What you have to do: Work through the listing below, copying each line that carries the word "papers".

───── Source data

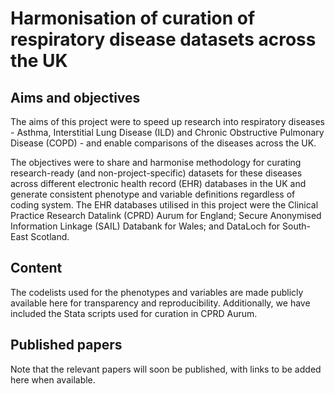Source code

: # Harmonisation of curation of respiratory disease datasets across the UK

## Aims and objectives

The aims of this project were to speed up research into respiratory diseases - Asthma, Interstitial Lung Disease (ILD) and Chronic Obstructive Pulmonary Disease (COPD) - and enable comparisons of the diseases across the UK. 

The objectives were to share and harmonise methodology for curating research-ready (and non-project-specific) datasets for these diseases across different electronic health record (EHR) databases in the UK and generate consistent phenotype and variable definitions regardless of coding system. The EHR databases utilised in this project were the Clinical Practice Research Datalink (CPRD) Aurum for England; Secure Anonymised Information Linkage (SAIL) Databank for Wales; and DataLoch for South-East Scotland.

## Content

The codelists used for the phenotypes and variables are made publicly available here for transparency and reproducibility. Additionally, we have included the Stata scripts used for curation in CPRD Aurum.

## Published papers

Note that the relevant papers will soon be published, with links to be added here when available.
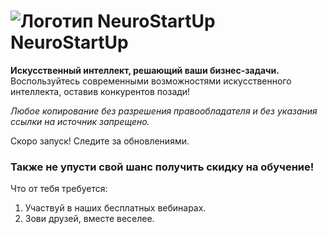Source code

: # ![Логотип NeuroStartUp](img/NeuroStartUpIcon.png) NeuroStartUp

**Искусственный интеллект, решающий ваши бизнес-задачи.** Воспользуйтесь современными возможностями искусственного интеллекта, оставив конкурентов позади!

_Любое копирование без разрешения правообладателя и без указания ссылки на источник запрещено._

Скоро запуск! Следите за обновлениями.

### Также не упусти свой шанс получить скидку на обучение!

Что от тебя требуется:

1. Участвуй в наших бесплатных вебинарах.
2. Зови друзей, вместе веселее.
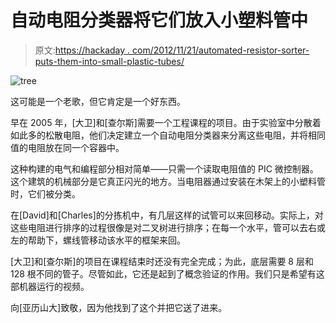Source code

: # 自动电阻分类器将它们放入小塑料管中

> 原文:[https://hackaday . com/2012/11/21/automated-resistor-sorter-puts-them-into-small-plastic-tubes/](https://hackaday.com/2012/11/21/automated-resistor-sorter-puts-them-into-small-plastic-tubes/)

![](../Images/a79bd2d147cf068c0328597c269d1522.png "tree")

这可能是一个老歌，但它肯定是一个好东西。

早在 2005 年，[大卫]和[查尔斯]需要一个工程课程的项目。由于实验室中分散着如此多的松散电阻，他们决定建立一个自动电阻分类器来分离这些电阻，并将相同值的电阻放在同一个容器中。

这种构建的电气和编程部分相对简单——只需一个读取电阻值的 PIC 微控制器。这个建筑的机械部分是它真正闪光的地方。当电阻器通过安装在木架上的小塑料管时，它们被分类。

在[David]和[Charles]的分拣机中，有几层这样的试管可以来回移动。实际上，对这些电阻进行排序的过程很像是对二叉树进行排序；在每一个水平，管可以去右或左的帮助下，螺线管移动该水平的框架来回。

[大卫]和[查尔斯]的项目在课程结束时还没有完全完成；为此，底层需要 8 层和 128 根不同的管子。尽管如此，它还是起到了概念验证的作用。我们只是希望有这部机器运行的视频。

向[亚历山大]致敬，因为他找到了这个并把它送了进来。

──────────

Answer section:
## Published papers
Note that the relevant papers will soon be published, with links to be added here when available.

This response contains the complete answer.